Davidson County (with Nashville as the county seat) has $290 million in uncollected fines and fees – almost enough to fund Metro’s police department, sheriff’s office, jail and fire department for an entire year. The recession that began in late 2007 made the collection of court debts more difficult, if not impossible.
“It is a problem and clerks across the state do not have a whole lot to help them collect the costs,” noted Sumner County Circuit Court Clerk Mahailiah Hughes. “It has gotten more difficult in the last couple of years.”
An official with the Davidson County Clerk’s Office has proposed legislation that he hopes will boost collections.

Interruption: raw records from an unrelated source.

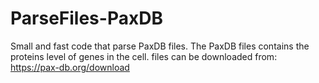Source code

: # ParseFiles-PaxDB
Small and fast code that parse PaxDB files. 
The PaxDB files contains the proteins level of genes in the cell.
files can be downloaded from: https://pax-db.org/download


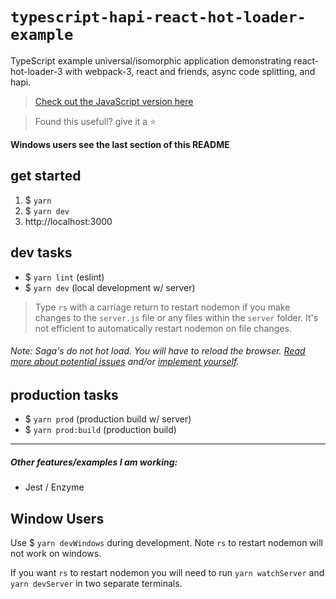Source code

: # `typescript-hapi-react-hot-loader-example`
TypeScript example universal/isomorphic application demonstrating react-hot-loader-3 with webpack-3, react and friends, async code splitting, and hapi.

>  [Check out the JavaScript version here](https://github.com/codeBelt/hapi-react-hot-loader-example)

> Found this usefull? give it a :star:

**Windows users see the last section of this README**

## get started
1. $ `yarn`
2. $ `yarn dev`
3. http://localhost:3000

## dev tasks
- $ `yarn lint` (eslint)
- $ `yarn dev` (local development w/ server)

> Type `rs` with a carriage return to restart nodemon if you make changes to the `server.js` file or any files within the `server` folder. It's not efficient to automatically restart nodemon on file changes.

###### Note: Saga's do not hot load. You will have to reload the browser. [Read more about potential issues](https://github.com/redux-saga/redux-saga/issues/22#issuecomment-218737951) and/or [implement yourself](https://gist.github.com/markerikson/dc6cee36b5b6f8d718f2e24a249e0491).


## production tasks
- $ `yarn prod` (production build w/ server)
- $ `yarn prod:build` (production build)

---

##### Other features/examples I am working:
* Jest / Enzyme

## Window Users
Use  $ `yarn devWindows` during development. Note `rs` to restart nodemon will not work on windows.

If you want `rs` to restart nodemon you will need to run `yarn watchServer` and `yarn devServer` in two separate terminals.
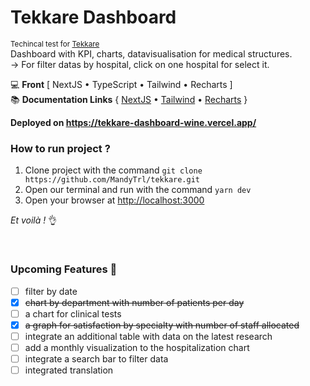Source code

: # Tekkare Dashboard

<sup>Techincal test for [Tekkare](https://tekkare.com/)</sup> <br>
Dashboard with KPI, charts, datavisualisation for medical structures.<br>
→ For filter datas by hospital, click on one hospital for select it.<br>

💻 **Front** [ NextJS • TypeScript • Tailwind • Recharts ]<br>
📚 **Documentation Links**
{ [NextJS](https://nextjs.org/) •
[Tailwind](https://tailwindcss.com/) •
[Recharts](https://recharts.org/en-US) }

**Deployed on https://tekkare-dashboard-wine.vercel.app/**
<br>

### How to run project ?

1. Clone project with the command `git clone https://github.com/MandyTrl/tekkare.git`
2. Open our terminal and run with the command `yarn dev`
3. Open your browser at [http://localhost:3000](http://localhost:3000/)

_Et voilà !_ 👌

<br>

### Upcoming Features 🚀

- [ ] filter by date
- [x] ~~chart by department with number of patients per day~~
- [ ] a chart for clinical tests
- [x] ~~a graph for satisfaction by specialty with number of staff allocated~~
- [ ] integrate an additional table with data on the latest research
- [ ] add a monthly visualization to the hospitalization chart
- [ ] integrate a search bar to filter data
- [ ] integrated translation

That proposal would revoke people’s driver’s licenses if their court fees and fines are not paid within a year. The legislation includes measures to allow the poor to have their fees reduced or erased.

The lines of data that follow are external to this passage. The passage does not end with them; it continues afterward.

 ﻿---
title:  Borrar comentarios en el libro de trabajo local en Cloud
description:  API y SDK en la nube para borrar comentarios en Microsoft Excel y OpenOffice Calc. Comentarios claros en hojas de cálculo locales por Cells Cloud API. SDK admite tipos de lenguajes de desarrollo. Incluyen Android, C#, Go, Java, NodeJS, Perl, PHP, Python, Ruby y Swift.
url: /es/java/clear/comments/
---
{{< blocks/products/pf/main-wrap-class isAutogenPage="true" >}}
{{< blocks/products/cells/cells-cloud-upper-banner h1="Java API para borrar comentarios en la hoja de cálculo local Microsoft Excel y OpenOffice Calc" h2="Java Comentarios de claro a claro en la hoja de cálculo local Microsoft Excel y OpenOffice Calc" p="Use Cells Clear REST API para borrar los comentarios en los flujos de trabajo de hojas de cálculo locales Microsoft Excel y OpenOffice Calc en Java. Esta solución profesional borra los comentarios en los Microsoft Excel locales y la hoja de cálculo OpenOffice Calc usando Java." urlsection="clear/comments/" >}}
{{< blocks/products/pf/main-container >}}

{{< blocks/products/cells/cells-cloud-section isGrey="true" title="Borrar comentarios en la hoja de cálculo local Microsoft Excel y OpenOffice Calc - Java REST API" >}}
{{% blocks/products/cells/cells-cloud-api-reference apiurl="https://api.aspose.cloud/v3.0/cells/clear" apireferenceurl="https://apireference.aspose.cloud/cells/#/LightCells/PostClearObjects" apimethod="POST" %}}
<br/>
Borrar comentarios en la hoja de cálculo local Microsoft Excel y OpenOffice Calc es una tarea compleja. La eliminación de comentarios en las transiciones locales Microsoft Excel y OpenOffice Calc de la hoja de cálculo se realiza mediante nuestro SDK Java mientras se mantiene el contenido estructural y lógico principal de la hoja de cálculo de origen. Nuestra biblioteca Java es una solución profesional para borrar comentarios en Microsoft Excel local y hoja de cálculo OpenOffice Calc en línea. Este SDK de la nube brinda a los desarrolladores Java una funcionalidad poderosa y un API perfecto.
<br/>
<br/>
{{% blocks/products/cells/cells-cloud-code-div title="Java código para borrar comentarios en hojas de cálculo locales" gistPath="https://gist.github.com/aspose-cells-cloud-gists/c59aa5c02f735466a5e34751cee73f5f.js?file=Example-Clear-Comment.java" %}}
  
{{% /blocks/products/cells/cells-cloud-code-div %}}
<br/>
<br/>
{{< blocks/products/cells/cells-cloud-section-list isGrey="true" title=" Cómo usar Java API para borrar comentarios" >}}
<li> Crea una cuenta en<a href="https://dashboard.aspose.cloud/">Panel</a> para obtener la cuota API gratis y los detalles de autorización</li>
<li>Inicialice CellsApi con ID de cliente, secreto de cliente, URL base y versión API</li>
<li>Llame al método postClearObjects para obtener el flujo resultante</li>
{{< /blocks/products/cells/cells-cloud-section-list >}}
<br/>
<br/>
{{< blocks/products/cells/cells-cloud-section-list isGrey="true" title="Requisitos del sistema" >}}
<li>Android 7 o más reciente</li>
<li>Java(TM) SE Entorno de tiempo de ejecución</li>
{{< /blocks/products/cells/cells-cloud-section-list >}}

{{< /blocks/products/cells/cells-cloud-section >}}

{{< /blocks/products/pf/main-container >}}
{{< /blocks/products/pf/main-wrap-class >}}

“I think it really needs teeth. Something needs to be held over their heads to make them pay,” said Tommy Bradley, chief administrative officer for the Davidson County Criminal Court Clerk’s Office. “When people want a criminal charge off their record or have their driver’s license reinstated, they seem to come up with the money.”
Davidson County is also trying another method of collecting fees. A collections court subpoenas people who owe court debt to explain why they are not paying. Rather than taking a hardball approach, though, prosecutors are seeking to work with debtors. Frank Dangerfield, Jr., who owed $400 for a March 2009 disorderly conduct conviction, reached an agreement to pay $25 a month.
“It’s a good idea that they’re being patient,” said Dangerfield. “I don’t want them to lock people up for that. They didn’t treat me like a criminal.”
Attorneys for impoverished defendants criticized Bradley’s proposal to suspend the driver’s licenses of people who owe court debts. “We automatically assess these costs and fees at the time of the disposition of the case without giving any thought that the person, this defendant is going to be able to pay this or not,” said Metro Public Defender Dawn Deaner. “Suspending someone’s driver’s license, particularly a poor person’s driver’s license, makes it that much harder for them to get back on their feet and do the right thing.”
A two-year effort by the Rutherford County Circuit Court Clerk to use debt collectors helped to improve collections, but only brought in $190,029, or about half of what was owed.
Mahailiah Hughes said court fees are out of control and should end. “You cannot imagine the things that are attached to court costs. There’s TBI [Tennessee Bureau of Investigation] fees, there’s lab fees, there’s court fees, domestic violence is in on it,” she stated. “Everybody that goes to the legislature. That needs to stop.”